Что такое поэтическое мышление — не знаю.
Что такое приближения к истине — не знаю.
Но даже во сне ищешь истины в сравнениях, и сны шуршат так, как шуршит река, когда по ней идёт ещё не закреплённая последними морозами шуга, которая превращает обломки в дороги».
Шкловский из филолога превращается не только в писателя, но и в философа.
У Сергея Зенкина в работе «Гуманитарная классика: между наукой и литературой» можно встретить такое рассуждение: «Нередко бывает, что сами учёные-теоретики… избегают ссылаться на какие-либо философские учения и настаивают на позитивно-эмпирическом характере своих теорий, но в дальнейшем их комментаторы и интерпретаторы применяют для анализа этих теорий именно философский метаязык, ищут и находят в них абстрактно-умозрительные пресуппозиции, а не только конкретно-научное содержание. Так происходит, в частности, при изучении наследия классиков русской литературной теории XX века — теоретиков ОПОЯЗа или Юрия Лотмана. При интерпретации таких классиков их как бы переквалифицируют, из „учёных“ превращают в „философов“; советский идеологический режим, подавлявший развитие оригинальной философской мысли, даёт удобный повод объяснять их недоверие к философии „цензурными причинами“, предоставляет конъюнктурно-политическое оправдание для их посмертной переквалификации, хотя на самом деле последняя осуществляется по иным, более универсальным причинам. При отсутствии цензуры Шкловский или Лотман, вероятно, всё равно работали бы в рамках литературоведения или позитивно-научной культурологии, но их статус классиков побуждает выявлять в их работах „философскую подкладку“, выдвигать на первый план… не операциональные идеи и методы, а умозрительный смысл. Такая интерпретация вопреки прямым сознательным интенциям толкуемого классика может опасно сближаться с извращением самой природы его мысли и дискурса».

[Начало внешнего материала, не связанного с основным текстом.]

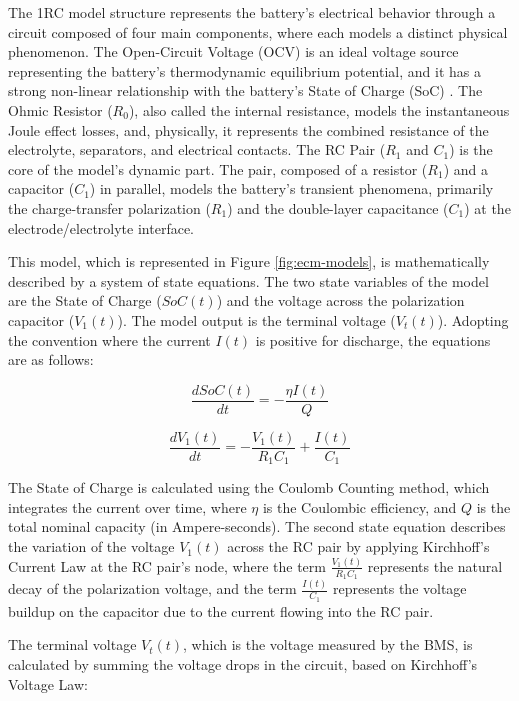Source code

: \documentclass[lettersize,journal]{IEEEtran}
\begin{document}
The 1RC model structure represents the battery's electrical behavior through a circuit composed of four main components, where each models a distinct physical phenomenon. The Open-Circuit Voltage (OCV) is an ideal voltage source representing the battery's thermodynamic equilibrium potential, and it has a strong non-linear relationship with the battery's State of Charge (SoC) \cite{tran2021comprehensive}. The Ohmic Resistor ($R_0$), also called the internal resistance, models the instantaneous Joule effect losses, and, physically, it represents the combined resistance of the electrolyte, separators, and electrical contacts. The RC Pair ($R_1$ and $C_1$) is the core of the model's dynamic part. The pair, composed of a resistor ($R_1$) and a capacitor ($C_1$) in parallel, models the battery's transient phenomena, primarily the charge-transfer polarization ($R_1$) and the double-layer capacitance ($C_1$) at the electrode/electrolyte interface.

This model, which is represented in Figure \ref{fig:ecm-models}, is mathematically described by a system of state equations. The two state variables of the model are the State of Charge ($SoC(t)$) and the voltage across the polarization capacitor ($V_1(t)$). The model output is the terminal voltage ($V_t(t)$). Adopting the convention where the current $I(t)$ is positive for discharge, the equations are as follows:

\begin{equation}
	\label{eq:soc}
	\frac{dSoC(t)}{dt} = - \frac{\eta I(t)}{Q}
\end{equation}

\begin{equation}
	\label{eq:v1}
	\frac{dV_1(t)}{dt} = - \frac{V_1(t)}{R_1 C_1} + \frac{I(t)}{C_1}
\end{equation}

The State of Charge is calculated using the Coulomb Counting method, which integrates the current over time, where $\eta$ is the Coulombic efficiency, and $Q$ is the total nominal capacity (in Ampere-seconds)\cite{xie2023state}. The second state equation describes the variation of the voltage $V_1(t)$ across the RC pair by applying Kirchhoff's Current Law at the RC pair's node, where the term $\frac{V_1(t)}{R_1 C_1}$ represents the natural decay of the polarization voltage, and the term $\frac{I(t)}{C_1}$ represents the voltage buildup on the capacitor due to the current flowing into the RC pair.

The terminal voltage $V_t(t)$, which is the voltage measured by the BMS, is calculated by summing the voltage drops in the circuit, based on Kirchhoff's Voltage Law:
\end{document}
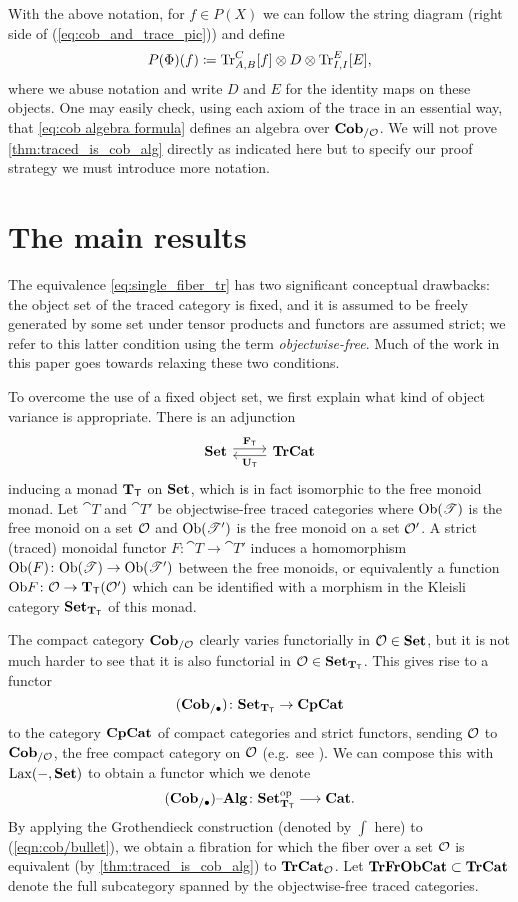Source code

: \documentclass[11pt,oneside,article]{memoir}
\begin{document}
With the above notation, for $f\in P(X)$ we can follow the string diagram (right side of
(\ref{eq:cob_and_trace_pic})) and define
\begin{equation}
    \label{eq:cob algebra formula}
  P(\Phi)(f)\coloneqq\operatorname{Tr}_{A,B}^C[f]\otimes D\otimes\operatorname{Tr}^E_{I,I}[E],
\end{equation}
where we abuse notation and write $D$ and $E$ for the identity maps on these objects. One may easily
check, using each axiom of the trace \cite{JoyalStreetVerity} in an essential way, that
\eqref{eq:cob algebra formula} defines an algebra over $\mathbf{Cob}_{/\mathcal{O}}$. We will not prove
\ref{thm:traced_is_cob_alg} directly as indicated here but to specify our proof strategy we must
introduce more notation.

\section{The main results}
  \label{sec:main_results}

The equivalence \eqref{eq:single_fiber_tr} has two significant conceptual drawbacks: the object set
of the traced category is fixed, and it is assumed to be freely generated by some set under tensor
products and functors are assumed strict; we refer to this latter condition using the term
\emph{objectwise-free}. Much of the work in this paper goes towards relaxing these two conditions.

To overcome the use of a fixed object set, we first explain what kind of object variance is
appropriate. There is an adjunction
\[
  \Adjoint{\Set}{\TrCat}{\FT}{\UT}
\]
inducing a monad $\mathbf{T}_{\mathsf{T}}$ on $\mathbf{Set}$, which is in fact isomorphic to the free monoid monad. Let
$\cat{T}$ and $\cat{T}'$ be objectwise-free traced categories where $\mathrm{Ob}(\mathscr{T})$ is the free
monoid on a set $\mathcal{O}$ and $\mathrm{Ob}(\mathscr{T}')$ is the free monoid on a set $\mathcal{O}'$. A strict
(traced) monoidal functor $F\colon \cat{T}\to \cat{T}'$ induces a homomorphism
$\mathrm{Ob}(F)\colon\mathrm{Ob}(\mathscr{T})\to\mathrm{Ob}(\mathscr{T}')$ between the free monoids, or equivalently a function $\mathrm{Ob}
F\colon\mathcal{O}\to\mathbf{T}_{\mathsf{T}}(\mathcal{O}')$ which can be identified with a morphism in the Kleisli category
$\mathbf{Set}_{\mathbf{T}_{\mathsf{T}}}$ of this monad.

The compact category $\mathbf{Cob}_{/\mathcal{O}}$ clearly varies functorially in $\mathcal{O}\in\mathbf{Set}$, but it is not
much harder to see that it is also functorial in $\mathcal{O}\in\mathbf{Set}_{\mathbf{T}_{\mathsf{T}}}$.  This gives rise to a functor
\[
  (\mathbf{Cob}_{/\bullet})\colon\mathbf{Set}_{\mathbf{T}_{\mathsf{T}}}\to\mathbf{CpCat}
\]
to the category $\mathbf{CpCat}$ of compact categories and strict functors, sending $\mathcal{O}$ to
$\mathbf{Cob}_{/\mathcal{O}}$, the free compact category on $\mathcal{O}$ (e.g.\ see \cite{KellyLaplaza,Abramsky2}).
We can compose this with $\operatorname{Lax}(-,\mathbf{Set})$ to obtain a functor which we denote
\begin{equation}
    \label{eqn:cob/bullet}
  (\mathbf{Cob}_{/\bullet}){\text \textendash}\mathbf{Alg}\colon\mathbf{Set}_{\mathbf{T}_{\mathsf{T}}}^{\mathrm{op}}\longrightarrow\mathbf{Cat}.
\end{equation}
By applying the Grothendieck construction (denoted by $\int$ here) to (\ref{eqn:cob/bullet}), we
obtain a fibration for which the fiber over a set $\mathcal{O}$ is equivalent (by
\ref{thm:traced_is_cob_alg}) to $\mathbf{TrCat}_{\mathcal{O}}$. Let $\mathbf{TrFrObCat}\subset\mathbf{TrCat}$ denote the full
subcategory spanned by the objectwise-free traced categories.
\end{document}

Эта философия очаровывает человека несколько уже искушённого.
Человеку, ожидающему литературной нормы, достаётся Шкловский-писатель, который раз за разом, как фокусник на арене, предъявляет читателю превращения: биография превращается в прозу, проза превращается в биографию человека.
Проза эта мемуарная, особая.
Часто задаётся вопрос: зачем нам тайны чужой переписки, зачем нам ломкие страницы чужих дневников с неразборчивым почерком?
Зачем нам чужие биографии?
Они нам нужны затем, чтобы в очередной раз подтвердить, что человек не одинок. Что он похож на полярного исследователя, который взял след по старым письмам, по багру с исчезнувшей шхуны, а потом обнаружил стоянку предшественника с банками из-под пеммикана и прохудившимися канистрами.
Он должен идти дальше, но на этом пути он был не одинок.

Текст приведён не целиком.